Quote all of the entries word for word.

□ □ □

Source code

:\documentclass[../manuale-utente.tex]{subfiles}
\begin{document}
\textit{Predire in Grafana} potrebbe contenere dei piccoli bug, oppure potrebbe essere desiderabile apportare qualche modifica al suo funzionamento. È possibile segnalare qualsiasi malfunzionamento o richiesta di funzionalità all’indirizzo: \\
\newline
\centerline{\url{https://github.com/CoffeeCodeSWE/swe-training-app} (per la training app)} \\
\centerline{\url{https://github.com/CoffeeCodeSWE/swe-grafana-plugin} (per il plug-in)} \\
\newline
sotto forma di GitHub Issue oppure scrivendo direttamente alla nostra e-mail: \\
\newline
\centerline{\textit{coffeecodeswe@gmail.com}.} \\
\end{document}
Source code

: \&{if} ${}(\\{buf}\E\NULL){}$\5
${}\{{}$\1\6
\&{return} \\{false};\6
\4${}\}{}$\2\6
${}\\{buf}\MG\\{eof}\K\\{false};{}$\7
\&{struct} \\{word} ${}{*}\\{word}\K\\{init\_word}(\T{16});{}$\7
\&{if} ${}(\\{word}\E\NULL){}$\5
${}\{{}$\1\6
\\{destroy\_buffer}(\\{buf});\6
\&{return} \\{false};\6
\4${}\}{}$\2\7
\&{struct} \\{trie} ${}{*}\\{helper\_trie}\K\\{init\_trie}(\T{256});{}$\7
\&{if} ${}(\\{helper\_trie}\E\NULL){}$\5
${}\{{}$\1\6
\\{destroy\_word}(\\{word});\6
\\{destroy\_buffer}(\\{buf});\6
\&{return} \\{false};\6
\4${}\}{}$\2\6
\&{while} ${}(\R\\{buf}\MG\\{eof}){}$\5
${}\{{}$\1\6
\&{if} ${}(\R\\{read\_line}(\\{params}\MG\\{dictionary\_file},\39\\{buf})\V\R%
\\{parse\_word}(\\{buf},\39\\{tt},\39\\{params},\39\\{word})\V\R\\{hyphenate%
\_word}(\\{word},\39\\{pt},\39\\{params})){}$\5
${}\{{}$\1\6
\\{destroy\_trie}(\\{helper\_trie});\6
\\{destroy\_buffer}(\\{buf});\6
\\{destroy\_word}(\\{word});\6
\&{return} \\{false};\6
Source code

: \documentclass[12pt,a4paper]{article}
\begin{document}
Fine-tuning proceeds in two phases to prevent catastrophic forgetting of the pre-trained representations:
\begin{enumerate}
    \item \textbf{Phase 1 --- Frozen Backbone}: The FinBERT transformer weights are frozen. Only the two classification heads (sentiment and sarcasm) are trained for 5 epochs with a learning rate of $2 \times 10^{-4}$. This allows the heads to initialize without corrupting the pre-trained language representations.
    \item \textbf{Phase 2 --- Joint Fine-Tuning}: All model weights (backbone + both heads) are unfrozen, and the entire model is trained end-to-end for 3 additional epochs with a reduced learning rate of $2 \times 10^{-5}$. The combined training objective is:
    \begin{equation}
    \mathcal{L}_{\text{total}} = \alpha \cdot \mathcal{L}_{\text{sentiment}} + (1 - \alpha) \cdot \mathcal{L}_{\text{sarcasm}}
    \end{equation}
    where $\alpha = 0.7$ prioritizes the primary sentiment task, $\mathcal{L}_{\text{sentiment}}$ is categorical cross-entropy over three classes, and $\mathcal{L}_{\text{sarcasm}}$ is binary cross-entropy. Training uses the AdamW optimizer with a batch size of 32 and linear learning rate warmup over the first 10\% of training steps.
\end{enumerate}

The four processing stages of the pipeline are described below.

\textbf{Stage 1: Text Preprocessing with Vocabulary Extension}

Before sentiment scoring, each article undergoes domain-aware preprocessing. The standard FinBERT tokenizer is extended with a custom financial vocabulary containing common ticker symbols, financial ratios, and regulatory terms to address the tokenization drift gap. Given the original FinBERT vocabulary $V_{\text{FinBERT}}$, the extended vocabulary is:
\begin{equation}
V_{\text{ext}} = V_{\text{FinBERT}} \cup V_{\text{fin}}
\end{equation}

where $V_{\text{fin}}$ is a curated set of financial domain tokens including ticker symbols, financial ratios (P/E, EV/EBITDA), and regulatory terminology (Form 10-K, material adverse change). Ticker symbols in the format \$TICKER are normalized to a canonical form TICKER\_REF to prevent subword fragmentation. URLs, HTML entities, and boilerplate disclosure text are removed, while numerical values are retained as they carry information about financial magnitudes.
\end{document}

□ □ □

▶ **Solved exercise**
Source code

:\documentclass[../manuale-utente.tex]{subfiles}
\begin{document}
\textit{Predire in Grafana} potrebbe contenere dei piccoli bug, oppure potrebbe essere desiderabile apportare qualche modifica al suo funzionamento. È possibile segnalare qualsiasi malfunzionamento o richiesta di funzionalità all’indirizzo: \\
\newline
\centerline{\url{https://github.com/CoffeeCodeSWE/swe-training-app} (per la training app)} \\
\centerline{\url{https://github.com/CoffeeCodeSWE/swe-grafana-plugin} (per il plug-in)} \\
\newline
sotto forma di GitHub Issue oppure scrivendo direttamente alla nostra e-mail: \\
\newline
\centerline{\textit{coffeecodeswe@gmail.com}.} \\
\end{document}
Source code

: \&{if} ${}(\\{buf}\E\NULL){}$\5
${}\{{}$\1\6
\&{return} \\{false};\6
\4${}\}{}$\2\6
${}\\{buf}\MG\\{eof}\K\\{false};{}$\7
\&{struct} \\{word} ${}{*}\\{word}\K\\{init\_word}(\T{16});{}$\7
\&{if} ${}(\\{word}\E\NULL){}$\5
${}\{{}$\1\6
\\{destroy\_buffer}(\\{buf});\6
\&{return} \\{false};\6
\4${}\}{}$\2\7
\&{struct} \\{trie} ${}{*}\\{helper\_trie}\K\\{init\_trie}(\T{256});{}$\7
\&{if} ${}(\\{helper\_trie}\E\NULL){}$\5
${}\{{}$\1\6
\\{destroy\_word}(\\{word});\6
\\{destroy\_buffer}(\\{buf});\6
\&{return} \\{false};\6
\4${}\}{}$\2\6
\&{while} ${}(\R\\{buf}\MG\\{eof}){}$\5
${}\{{}$\1\6
\&{if} ${}(\R\\{read\_line}(\\{params}\MG\\{dictionary\_file},\39\\{buf})\V\R%
\\{parse\_word}(\\{buf},\39\\{tt},\39\\{params},\39\\{word})\V\R\\{hyphenate%
\_word}(\\{word},\39\\{pt},\39\\{params})){}$\5
${}\{{}$\1\6
\\{destroy\_trie}(\\{helper\_trie});\6
\\{destroy\_buffer}(\\{buf});\6
\\{destroy\_word}(\\{word});\6
\&{return} \\{false};\6
Source code

: \documentclass[12pt,a4paper]{article}
\begin{document}
Fine-tuning proceeds in two phases to prevent catastrophic forgetting of the pre-trained representations:
\begin{enumerate}
    \item \textbf{Phase 1 --- Frozen Backbone}: The FinBERT transformer weights are frozen. Only the two classification heads (sentiment and sarcasm) are trained for 5 epochs with a learning rate of $2 \times 10^{-4}$. This allows the heads to initialize without corrupting the pre-trained language representations.
    \item \textbf{Phase 2 --- Joint Fine-Tuning}: All model weights (backbone + both heads) are unfrozen, and the entire model is trained end-to-end for 3 additional epochs with a reduced learning rate of $2 \times 10^{-5}$. The combined training objective is:
    \begin{equation}
    \mathcal{L}_{\text{total}} = \alpha \cdot \mathcal{L}_{\text{sentiment}} + (1 - \alpha) \cdot \mathcal{L}_{\text{sarcasm}}
    \end{equation}
    where $\alpha = 0.7$ prioritizes the primary sentiment task, $\mathcal{L}_{\text{sentiment}}$ is categorical cross-entropy over three classes, and $\mathcal{L}_{\text{sarcasm}}$ is binary cross-entropy. Training uses the AdamW optimizer with a batch size of 32 and linear learning rate warmup over the first 10\% of training steps.
\end{enumerate}

The four processing stages of the pipeline are described below.

\textbf{Stage 1: Text Preprocessing with Vocabulary Extension}

Before sentiment scoring, each article undergoes domain-aware preprocessing. The standard FinBERT tokenizer is extended with a custom financial vocabulary containing common ticker symbols, financial ratios, and regulatory terms to address the tokenization drift gap. Given the original FinBERT vocabulary $V_{\text{FinBERT}}$, the extended vocabulary is:
\begin{equation}
V_{\text{ext}} = V_{\text{FinBERT}} \cup V_{\text{fin}}
\end{equation}

where $V_{\text{fin}}$ is a curated set of financial domain tokens including ticker symbols, financial ratios (P/E, EV/EBITDA), and regulatory terminology (Form 10-K, material adverse change). Ticker symbols in the format \$TICKER are normalized to a canonical form TICKER\_REF to prevent subword fragmentation. URLs, HTML entities, and boilerplate disclosure text are removed, while numerical values are retained as they carry information about financial magnitudes.
\end{document}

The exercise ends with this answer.